VOICES--The Hollywood building where iconic Pop-artist, educator and social justice advocate Corita Kent (1918-1986) worked in the 1960’s is currently slated for demolition.
As her former working studio, this location is where she made some of her most recognizably vibrant and bold artworks and this location may be lost forever for future generations.
While the building is currently occupied by a dry cleaning business, it is still remembered by Corita’s students, colleagues and enthusiasts as the location where she created many of her powerful artworks. Artworks that addressed issues of poverty, racism, war, and injustice with a distinct bold graphic style that continues to influence artists and advocates worldwide. Due to a private development, the building will be knocked over to make room for more parking, and ultimately scrubbed from Los Angeles history.
The historical designation of this building is a rare opportunity for the City of Los Angeles to recognize and preserve the vital history of a woman who shattered stereotypes and is now globally beloved as an artist and educator that taught a generation to lead with love. The Corita Art Center, located across the street from 5518 Franklin, has been working tirelessly around the clock to help save this historic location.
“The endeavor to Save Corita’s Studio is an important one, I believe it should give pause to the community with how we recognize, remember and celebrate the work of notable women in history, specifically women artists and their cultural contributions,” said Nellie Scott, Director of Corita Art Center. “Corita’s artwork and the work made in this space are significant. The building is where she created artwork that joyfully defied stereotypes and championed collective hope, artworks including - Get with Action, My People, and Power Up. These artworks hold historical relevance to not only Corita’s legacy in Los Angeles, but globally. Her studio and her legacy must be preserved for future generations.”

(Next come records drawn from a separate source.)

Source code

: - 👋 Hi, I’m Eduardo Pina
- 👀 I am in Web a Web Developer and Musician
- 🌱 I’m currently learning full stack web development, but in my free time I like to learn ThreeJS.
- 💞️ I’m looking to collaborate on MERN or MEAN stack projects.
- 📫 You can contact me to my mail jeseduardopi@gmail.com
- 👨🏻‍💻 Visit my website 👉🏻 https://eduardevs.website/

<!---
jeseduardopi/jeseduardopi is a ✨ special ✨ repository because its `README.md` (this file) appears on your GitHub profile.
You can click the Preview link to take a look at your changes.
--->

The community in opposition of paving over this historical landmark are specificall y asking that the building be designated under Historic Cultural Monument (HCM) status by the Cultural Heritage Commission (CHC). They are asking supporters to let Councilmember Mitch O’Farrell, the Los Angeles City Councilmember representing the 13th district know how important this building is and what it represents to Los Angeles culture.
Immediately upon hearing of the threat to Corita’s former art studio late this summer, the Corita Art Center put together a rapid response HCM application for the Cultural Heritage Commission. With the intention that a timely review of the building would be made. The rapid response application was accepted and now, through the Save Corita Studio efforts, will be on the CHC agenda for the October 15th CHC meeting as the building is still on the chopping block.

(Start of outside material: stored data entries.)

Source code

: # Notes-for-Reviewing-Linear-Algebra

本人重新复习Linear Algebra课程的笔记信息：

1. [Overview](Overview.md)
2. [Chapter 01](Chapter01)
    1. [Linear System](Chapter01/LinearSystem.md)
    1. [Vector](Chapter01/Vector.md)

Advocates for this Los Angeles cultural landmark are urging the Cultural Heritage Commission to recommend the designation of 5518 Franklin Avenue and send the designation to the Los Angeles City Council to decide whether or not the building can ultimately be saved or face demolition. Just last year, the City and County of Los Angeles declared November 20th to be Corita Day in honor of her legacy thanks to the support of Councilmember David E. Ryu and Supervisor Mark Ridley-Thomas.
About the Corita Art Center:
The Corita Art Center maintains the largest and most comprehensive collection of work by iconic pop artist pioneer Corita Kent (1918-1986). The Center’s collection is composed of Corita’s artwork, photographs, ephemera, and other archival material that visitors won’t see anywhere else. The Corita Art Center is dedicated to preserving and promoting Corita’s artistic and educational legacy as well as her passion for social justice. Today, the Corita Art Center oversees image and merchandising rights, produces public programming, supports exhibition loans and serves as a resource for information about her life and work. The Corita Art Center is a project of the Immaculate Heart Community, celebrating its 50th anniversary in 2020.